American Presidents and Oliver Stone is now available!
Perhaps no current filmmaker has made more provocative films about American history than Oliver Stone. In this book, Carl Freedman gives a detailed and nuanced account of the presidencies of John F. Kennedy, Richard Nixon and George W. Bush as fictionalized in Stone’s biographical films JFK, Nixon and W.
Offering detailed historical perspectives alongside careful aesthetic criticism, Freedman explores how Stone uses melodrama, tragedy and farce to transform politics into national mythology. Synthesizing film criticism with political and historical analysis, the book transcends the limitations of formalism and empiricism, reflecting on both Stone’s achievements as a filmmaker and American politics of the past sixty years.
Oliver Stone’s importance among filmmakers as the major chronicler of recent US history is the starting point for the analysis of his three ‘presidential’ films: JFK, Nixon and W. While not claiming equal artistic merit for Stone’s films, Freedman makes some comparison with Shakespeare’s history plays and draws on T.S. Eliot’s notion of ‘essential history’ to transcend the barren dichotomy of formalism versus empiricism – that is treating historical fiction as either only pure fiction, with nothing to say about real history, or judging it as non-fiction by the extent to which it adheres to superficial historical detail. Instead the focus is on the capacity of Stone’s films to illuminate the structural workings of history, contemporary and general.

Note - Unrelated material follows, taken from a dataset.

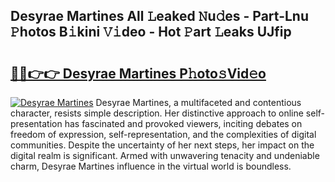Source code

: ## Desyrae Martines All 𝙻eaked 𝙽u𝚍es - Part-Lnu 𝙿hotos B𝚒kini 𝚅𝚒deo - Hot 𝙿art 𝙻eaks UJfip

# <h2><a href="http://ld04f0y.urlbe.top/?page=Desyrae+Martines">🔗🔗👉👉 Desyrae Martines P𝚑oto𝚜Vid𝚎o</a></h2>

[![Desyrae Martines](https://i.imgur.com/eBuTRDB.gif)](http://ld04f0y.urlbe.top/?page=Desyrae+Martines)
Desyrae Martines, a multifaceted and contentious character, resists simple description. Her distinctive approach to online self-presentation has fascinated and provoked viewers, inciting debates on freedom of expression, self-representation, and the complexities of digital communities. Despite the uncertainty of her next steps, her impact on the digital realm is significant. Armed with unwavering tenacity and undeniable charm, Desyrae Martines influence in the virtual world is boundless.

Freedman is thoroughly familiar with his subject, and his meticulous attention to historical accuracy and critical attention to the films is impeccable. This book has a powerfully original focus and makes a significant contribution to the field through offering these detailed historical perspectives alongside much more careful aesthetic criticism of the films. It has the potential to become not only a great source on its subject, but a model of how to approach historical fiction in general.

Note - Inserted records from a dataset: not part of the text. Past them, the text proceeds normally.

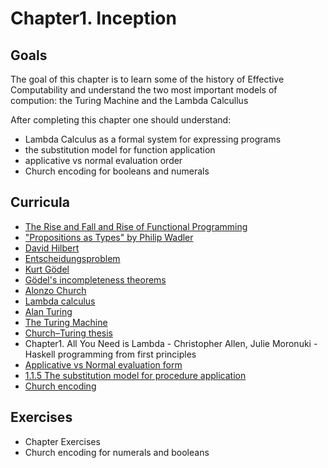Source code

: # Chapter1. Inception

## Goals
  The goal of this chapter is to learn some of the history of Effective Computability and understand the two most important models of compution: the Turing Machine and the Lambda Calcullus

  After completing this chapter one should understand:
  - Lambda Calculus as a formal system for expressing programs
  - the substitution model for function application
  - applicative vs normal evaluation order
  - Church encoding for booleans and numerals

## Curricula
  - [The Rise and Fall and Rise of Functional Programming](https://medium.com/javascript-scene/the-rise-and-fall-and-rise-of-functional-programming-composable-software-c2d91b424c8c)
  - ["Propositions as Types" by Philip Wadler](https://www.youtube.com/watch?v=IOiZatlZtGU)
  - [David Hilbert](https://en.wikipedia.org/wiki/David_Hilbert)
  - [Entscheidungsproblem](https://en.wikipedia.org/wiki/Entscheidungsproblem)
  - [Kurt Gödel](https://en.wikipedia.org/wiki/Kurt_G%C3%B6del)
  - [Gödel's incompleteness theorems](https://en.wikipedia.org/wiki/G%C3%B6del%27s_incompleteness_theorems#:~:text=G%C3%B6del's%20incompleteness%20theorems%20are%20two,in%20the%20philosophy%20of%20mathematics.)
  - [Alonzo Church](https://en.wikipedia.org/wiki/Alonzo_Church)
  - [Lambda calculus](https://en.wikipedia.org/wiki/Lambda_calculus)
  - [Alan Turing](https://en.wikipedia.org/wiki/Alan_Turing)
  - [The Turing Machine](https://en.wikipedia.org/wiki/Turing_machine)
  - [Church–Turing thesis](https://en.wikipedia.org/wiki/Church%E2%80%93Turing_thesis#:~:text=It%20states%20that%20a%20function,the%20British%20mathematician%20Alan%20Turing.)
  - Chapter1. All You Need is Lambda - Christopher Allen, Julie Moronuki - Haskell programming from first principles
  - [Applicative vs Normal evaluation form](https://courses.cs.washington.edu/courses/cse505/99au/functional/applicative-normal.pdf)
  - [1.1.5 The substitution model for procedure application](https://sarabander.github.io/sicp/html/1_002e1.xhtml#g_t1_002e1_002e5)
  - [Church encoding](https://en.wikipedia.org/wiki/Church_encoding#:~:text=The%20Church%20numerals%20are%20a,the%20lambda%20calculus%20this%20way.&text=The%20translation%20may%20apply%20the,as%20a%20literal%20lambda%20term.)

## Exercises
  - Chapter Exercises
  - Church encoding for numerals and booleans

This is an academic study but is written in such an accessible style that it will have genuine appeal to the general reader – to anyone with an interest in cinema, politics and recent history. Wide-ranging, accessible and highly original, American Presidents combines erudition and complex analysis with jargon-free writing and is sure to engage anyone interested in the intersection of American politics and cinema.
The academic readership will be among humanities scholars and students of film, popular culture, media, politics, political history and modern history. It will be highly relevant to undergraduate and postgraduate students studying film or modern American history and culture.